State of the Art
Dec 1994
Digital technology is eroding the foundation of the elite contemporary
art world - and the very concept of art as a commodity, threatening
to make the overheated art market of the '80's seem like the last
gasp of tulipomainia.
The physicist Werner Heisenberg and the assassin Jack Ruby sing
to each other from beds anchored to the surface of the moon. Their
songs describe a collaboration: working together, they are trying to
build a nuclear bomb, a maze of metal pipes and fuel rods that slowly
assembles itself, on the bleak lunar landscape, around the aging scientist's
bed.
This is just one of the scenes in artist Ronald Jones's Petrarch's
Air, a
virtual reality opera that the Brooklyn Academy of Music intends
to
transform into an actual production in 1997. Like the works of
avant-garde
spectacle-maker Robert Wilson, Jones's opera will turn a collage
of
historical fact and poetic fantasy into an allegory on contemporary
life.
Sitting in front of a PowerPC in his immaculate SoHo loft, Jones
flies
me through the sets and acts of his new creation. "No one
has ever
envisioned an entire opera through a computer before," he
says.
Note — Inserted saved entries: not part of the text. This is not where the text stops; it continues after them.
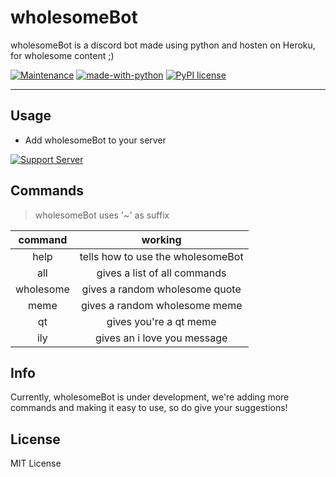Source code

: # wholesomeBot
wholesomeBot is a discord bot made using python and hosten on Heroku, for wholesome content ;)

[![Maintenance](https://img.shields.io/badge/Maintained%3F-yes-green.svg)](https://GitHub.com/Devansh3712/wholesomeBot/graphs/commit-activity)
[![made-with-python](https://img.shields.io/badge/Made%20with-Python-1f425f.svg)](https://www.python.org/)
[![PyPI license](https://img.shields.io/pypi/l/ansicolortags.svg)](https://pypi.python.org/pypi/ansicolortags/)

---

## Usage

- Add wholesomeBot to your server

[![Support Server](https://img.shields.io/discord/591914197219016707.svg?label=Discord&logo=Discord&colorB=7289da&style=for-the-badge)](https://discord.com/api/oauth2/authorize?client_id=753959496937898095&permissions=8&scope=bot)

## Commands

> wholesomeBot uses '~' as suffix

|  command  |              working              |
|:---------:|:---------------------------------:|
|    help   | tells how to use the wholesomeBot |
|    all    |    gives a list of all commands   |
| wholesome |   gives a random wholesome quote  |
|    meme   |   gives a random wholesome meme   |
|     qt    |       gives you're a qt meme      |
|    ily    |    gives an i love you message    |

## Info
Currently, wholesomeBot is under development, we're adding more commands and making it easy to use, so do give your suggestions!

## License
MIT License
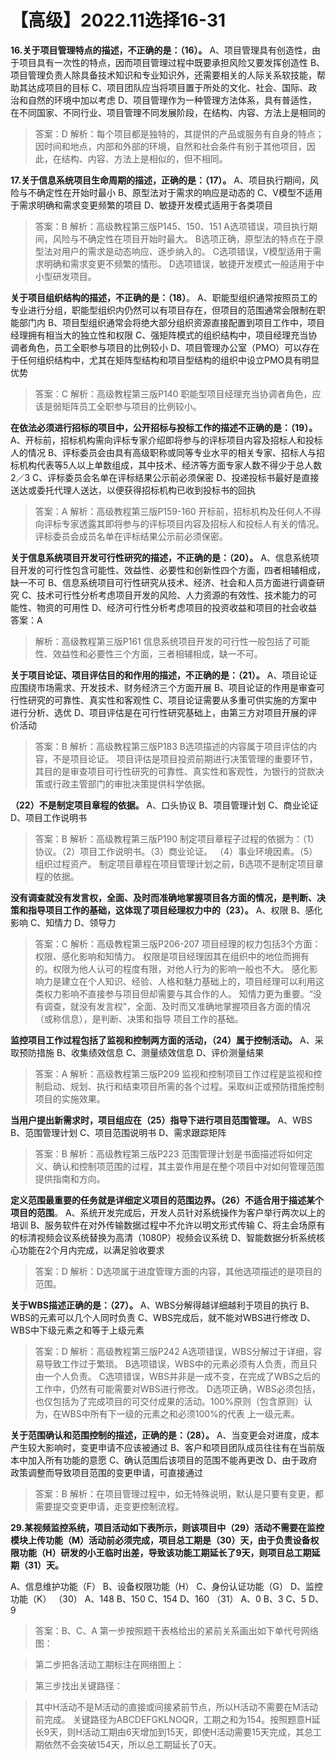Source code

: # 【高级】2022.11选择16-31

**16.关于项目管理特点的描述，不正确的是：（16）。**
A、项目管理具有创造性，由于项目具有一次性的特点，因而项目管理过程中既要承担风险又要发挥创造性
B、项目管理负责人除具备技术知识和专业知识外，还需要相关的人际关系软技能，帮助其达成项目的目标
C、项目团队应当将项目置于所处的文化、社会、国际、政治和自然的环境中加以考虑
D、项目管理作为一种管理方法体系，具有普适性，在不同国家、不同行业、项目管理不同发展阶段，在结构、内容、方法上是相同的

> 答案：D
> 解析：每个项目都是独特的，其提供的产品或服务有自身的特点；因时间和地点，内部和外部的环境，自然和社会条件有别于其他项目，因此，在结构、内容、方法上是相似的，但不相同。

**17.关于信息系统项目生命周期的描述，正确的是：（17）。**
A、项目执行期间，风险与不确定性在开始时最小
B、原型法对于需求的响应是动态的
C、V模型不适用于需求明确和需求变更频繁的项目
D、敏捷开发模式适用于各类项目

> 答案：B
> 解析：高级教程第三版P145、150、151
> A选项错误，项目执行期间，风险与不确定性在项目开始时最大。
> B选项正确，原型法的特点在于原型法对用户的需求是动态响应、逐步纳入的。
> C选项错误，V模型适用于需求明确和需求变更不频繁的情形。
> D选项错误，敏捷开发模式一般适用于中小型研发项目。

**关于项目组织结构的描述，不正确的是：（18）**。
A、职能型组织通常按照员工的专业进行分组，职能型组织内仍然可以有项目存在，但项目的范围通常会限制在职能部门内
B、项目型组织通常会将绝大部分组织资源直接配置到项目工作中，项目经理拥有相当大的独立性和权限
C、强矩阵模式的组织结构中，项目经理充当协调者角色，员工全职参与项目的比例较小
D、项目管理办公室（PMO）可以存在于任何组织结构中，尤其在矩阵型结构和项目型结构的组织中设立PMO具有明显优势

> 答案：C
> 解析：高级教程第三版P140
> 职能型项目经理充当协调者角色，应该是弱矩阵员工全职参与项目的比例较小。 

**在依法必须进行招标的项目中，公开招标与投标工作的描述不正确的是：（19）。**
A、开标前，招标机构需向评标专家介绍即将参与的评标项目内容及招标人和投标人的情况
B、评标委员会由具有高级职称或同等专业水平的相关专家、招标人与招标机构代表等5人以上单数组成，其中技术、经济等方面专家人数不得少于总人数2／3
C、评标委员会名单在评标结果公示前必须保密
D、投递投标书最好是直接送达或委托代理人送达，以便获得招标机构已收到投标书的回执

> 答案：A
> 解析：高级教程第三版P159-160
> 开标前，招标机构及任何人不得向评标专家透露其即将参与的评标项目内容及招标人和投标人有关的情况。评标委员会成员名单在评标结果公示前必须保密。 

**关于信息系统项目开发可行性研究的描述，不正确的是：（20）。**
A、信息系统项目开发的可行性包含可能性、效益性、必要性和创新性四个方面，四者相辅相成，缺一不可
B、信息系统项目可行性研究从技术、经济、社会和人员方面进行调查研究
C、技术可行性分析考虑项目开发的风险、人力资源的有效性、技术能力的可能性、物资的可用性
D、经济可行性分析考虑项目的投资收益和项目的社会收益
答案：A

> 解析：高级教程第三版P161
> 信息系统项目开发的可行性一般包括了可能性、效益性和必要性三个方面，三者相辅相成，缺一不可。 

**关于项目论证、项目评估目的和作用的描述，不正确的是：（21）。**
A、项目论证应围绕市场需求、开发技术、财务经济三个方面开展
B、项目论证的作用是审查可行性研究的可靠性、真实性和客观性
C、项目论证需要从多重可供实施的方案中进行分析、选优
D、项目评估是在可行性研究基础上，由第三方对项目开展的评价活动

> 答案：B
> 解析：高级教程第三版P183
> B选项描述的内容属于项目评估的内容，不是项目论证。
> 项目评估是项目投资前期进行决策管理的重要环节，其目的是审查项目可行性研究的可靠性、真实性和客观性，为银行的贷款决策或行政主管部门的审批决策提供科学依据。

**（22）不是制定项目章程的依据。**
A、口头协议   B、项目管理计划   C、商业论证   D、项目工作说明书

> 答案：B
> 解析：高级教程第三版P190
> 制定项目章程子过程的依据为：（1）协议。（2）项目工作说明书。（3）商业论证。
> （4）事业环境因素。（5）组织过程资产。
> 制定项目章程在项目管理计划之前，B选项不是制定项目章程的依据。 

**没有调查就没有发言权，全面、及时而准确地掌握项目各方面的情况，是判断、决策和指导项目工作的基础，这体现了项目经理权力中的（23）。**
A、权限      B、感化影响      C、知情力      D、领导力

> 答案：C
> 解析：高级教程第三版P206-207
> 项目经理的权力包括3个方面：权限、感化影响和知情力。
> 权限是项目经理因其在组织中的地位而拥有的。权限为他人认可的程度有限，对他人行为的影响一般也不大。
> 感化影响力是建立在个人知识、经验、人格和魅力基础上的，项目经理可以利用这类权力影响不直接参与项目但却需要与其合作的人。
> 知情力更为重要。“没有调查，就没有发言权”，全面、及时而又准确地掌握项目各方面的情况（或称信息），是判断、决策和指导 项目工作的基础。

**监控项目工作过程包括了监视和控制两方面的活动，（24）属于控制活动。**
A、采取预防措施              B、收集绩效信息
C、测量绩效信息              D、评价测量结果

> 答案：A
> 解析：高级教程第三版P209
> 监视和控制项目工作过程是监视和控制启动、规划、执行和结束项目所需的各个过程。采取纠正或预防措施控制项目的实施效果。

**当用户提出新需求时，项目组应在（25）指导下进行项目范围管理。**
A、WBS                       B、范围管理计划
C、项目范围说明书            D、需求跟踪矩阵

> 答案：B
> 解析：高级教程第三版P223
> 范围管理计划是书面描述将如何定义、确认和控制项范围的过程，其主耍作用是在整个项目中对如何管理范围提供指南和方向。

**定义范围最重要的任务就是详细定义项目的范围边界。（26）不适合用于描述某个项目的范围**。
A、系统开发完成后，开发人员针对系统操作为客户举行两次以上的培训
B、服务软件在对外传输数据过程中不允许以明文形式传输
C、将主会场原有的标清视频会议系统替换为高清（1080P）视频会议系统
D、智能数据分析系统核心功能在2个月内完成，以满足验收要求

> 答案：D
> 解析：D选项属于进度管理方面的内容，其他选项描述的是项目的范围。 

**关于WBS描述正确的是：（27）。**
A、WBS分解得越详细越利于项目的执行
B、WBS的元素可以几个人同时负责
C、WBS完成后，就不能对WBS进行修改
D、WBS中下级元素之和等于上级元素

> 答案：D
> 解析：高级教程第三版P242
> A选项错误，WBS分解过于详细，容易导致工作过于繁琐。
> B选项错误，WBS中的元素必须有人负责，而且只由一个人负责。
> C选项错误，WBS并非是一成不变，在完成了WBS之后的工作中，仍然有可能需要对WBS进行修改。
> D选项正确，WBS必须包括，也仅包括为了完成项目的可交付成果的活动。100%原则（包含原则）认为，在WBS中所有下一级的元素之和必须100%的代表 上一级元素。

**关于范围确认和范围控制的描述，正确的是：（28）。**
A、当变更会对进度，成本产生较大影响时，变更申请不应该被通过
B、客户和项目团队成员往往有在当前版本中加入所有功能的意愿
C、确认范围后该项目的范围不能再更改
D、由于政府政策调整而导致项目范围的变更申请，可直接通过

> 答案：B
> 解析：在项目管理过程中，如无特殊说明，默认是只要有变更，都需要提交变更申请，走变更控制流程。

**29.某视频监控系统，项目活动如下表所示，则该项目中（29）活动不需要在监控模块上传功能（M）活动前必须完成，项目总工期是（30）天，由于负责设备权限功能（H）研发的小王临时出差，导致该功能工期延长了9天，则项目总工期延期（31）天。**

A、信息维护功能（F）               B、设备权限功能（H）
C、身份认证功能（G）               D、监控功能（K）
（30）
A、148            B、150             C、154           D、160
（31）
A、0              B、3               C、5             D、9

> 答案：B、C、A
> 第一步按照题干表格给出的紧前关系画出如下单代号网络图：

> 第二步把各活动工期标注在网络图上：

> 第三步找出关键路径：

> 其中H活动不是M活动的直接或间接紧前节点，所以H活动不需要在M活动前完成。
> 关键路径为ABCDEFGKLNOQR，工期之和为154。按照题意H延长9天，则H活动工期由6天增加到15天，即使H活动需要15天完成，其总工期依然不会突破154天，所以总工期延长了0天。


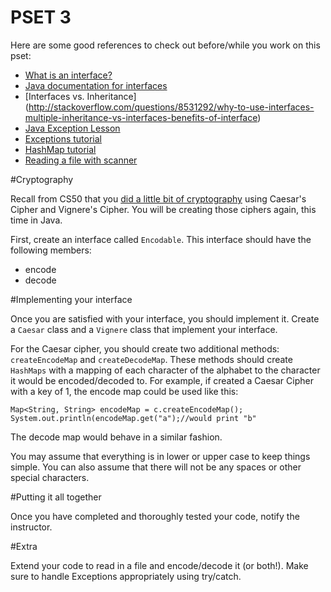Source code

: PSET 3
======

Here are some good references to check out before/while you work on this pset:

* [What is an interface?](https://docs.oracle.com/javase/tutorial/java/concepts/interface.html)
* [Java documentation for interfaces](https://docs.oracle.com/javase/tutorial/java/IandI/createinterface.html)
* [Interfaces vs. Inheritance] (http://stackoverflow.com/questions/8531292/why-to-use-interfaces-multiple-inheritance-vs-interfaces-benefits-of-interface)
* [Java Exception Lesson](https://docs.oracle.com/javase/tutorial/essential/exceptions/)
* [Exceptions tutorial](http://www.tutorialspoint.com/java/java_exceptions.htm)
* [HashMap tutorial](http://tutorialswithexamples.com/java-map-and-hashmap-tutorial-with-examples/)
* [Reading a file with scanner](http://www.javaprogrammingforums.com/file-input-output-tutorials/339-reading-file-line-line-using-scanner-class.html)

#Cryptography

Recall from CS50 that you [did a little bit of cryptography](http://cdn.cs50.net/2015/spring/psets/2/pset2/pset2.html#hail_caesar) using Caesar's Cipher and Vignere's Cipher. You will be creating those ciphers again, this time in Java.

First, create an interface called `Encodable`. This interface should have the following members:

* encode
* decode

#Implementing your interface

Once you are satisfied with your interface, you should implement it. Create a `Caesar` class and a `Vignere` class that implement your interface.

For the Caesar cipher, you should create two additional methods: `createEncodeMap` and `createDecodeMap`. These methods should create `HashMaps` with a mapping of each character of the alphabet to the character it would be encoded/decoded to. For example, if created a Caesar Cipher with a key of 1, the encode map could be used like this:

`Map<String, String> encodeMap = c.createEncodeMap();
System.out.println(encodeMap.get("a");//would print "b"`

The decode map would behave in a similar fashion.

You may assume that everything is in lower or upper case to keep things simple. You can also assume that there will not be any spaces or other special characters.

#Putting it all together

Once you have completed and thoroughly tested your code, notify the instructor.

#Extra

Extend your code to read in a file and encode/decode it (or both!). Make sure to handle Exceptions appropriately using try/catch.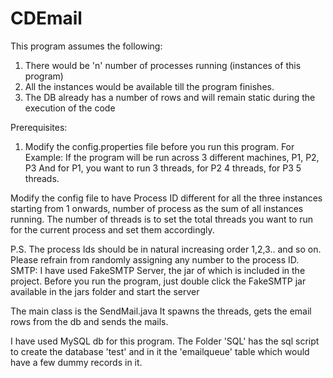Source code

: # CDEmail
This program assumes the following:
1. There would be 'n' number of processes running (instances of this program)
2. All the instances would be available till the program finishes.
3. The DB already has a number of rows and will remain static during the execution of the code

Prerequisites:
1. Modify the config.properties file before you run this program.
For Example: If the program will be run across 3 different machines, P1, P2, P3
And for P1, you want to run 3 threads, for P2 4 threads, for P3 5 threads.

Modify the config file to have Process ID different for all the three instances starting from 1 onwards, number of process as the sum of all instances running.
The number of threads is to set the total threads you want to run for the current process and set them accordingly.

P.S. The process Ids should be in natural increasing order 1,2,3.. and so on. Please refrain from randomly assigning any number to the process ID.
SMTP:
I have used FakeSMTP Server, the jar of which is included in the project.
Before you run the program, just double click the FakeSMTP jar available in the jars folder and start the server

The main class is the SendMail.java
It spawns the threads, gets the email rows from the db and sends the mails.

I have used MySQL db for this program.
The Folder 'SQL' has the sql script to create the database 'test' and in it the 'emailqueue' table which would have a few dummy records in it.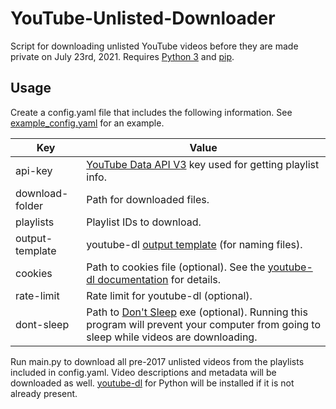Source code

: # YouTube-Unlisted-Downloader
Script for downloading unlisted YouTube videos before they are made private on July 23rd, 2021. Requires [Python 3](https://www.python.org/) and [pip](https://pypi.org/project/pip/).

## Usage
Create a config.yaml file that includes the following information. See [example_config.yaml](example_config.yaml) for an example.

| Key | Value |
| --- | --- |
| api-key | [YouTube Data API V3](https://developers.google.com/youtube/v3/getting-started) key used for getting playlist info. |
| download-folder | Path for downloaded files. |
| playlists | Playlist IDs to download. |
| output-template | youtube-dl [output template](https://github.com/ytdl-org/youtube-dl/blob/master/README.md#output-template) (for naming files). |
| cookies | Path to cookies file (optional). See the [youtube-dl documentation](https://github.com/ytdl-org/youtube-dl/blob/master/README.md#how-do-i-pass-cookies-to-youtube-dl) for details. |
| rate-limit | Rate limit for youtube-dl (optional). |
| dont-sleep | Path to [Don't Sleep](https://www.softwareok.com/?seite=Microsoft/DontSleep) exe (optional). Running this program will prevent your computer from going to sleep while videos are downloading. |


Run main.py to download all pre-2017 unlisted videos from the playlists included in config.yaml. Video descriptions and metadata will be downloaded as well.
[youtube-dl](https://github.com/ytdl-org/youtube-dl) for Python will be installed if it is not already present.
His general demeanor shows the effects of having spent drawn-out
days and nights fixated by his terminal: a heavyset man in his
40s, he has long scraggly hair and several-days' worth of stubble.
" Until I began working with computers, I had never given
opera a thought. Now I think that opera is made for virtual reality
and vice versa."
Three years ago, Jones had never given computers a thought, either.
He
was, at that time, a successful conceptual artist and a "card-carrying"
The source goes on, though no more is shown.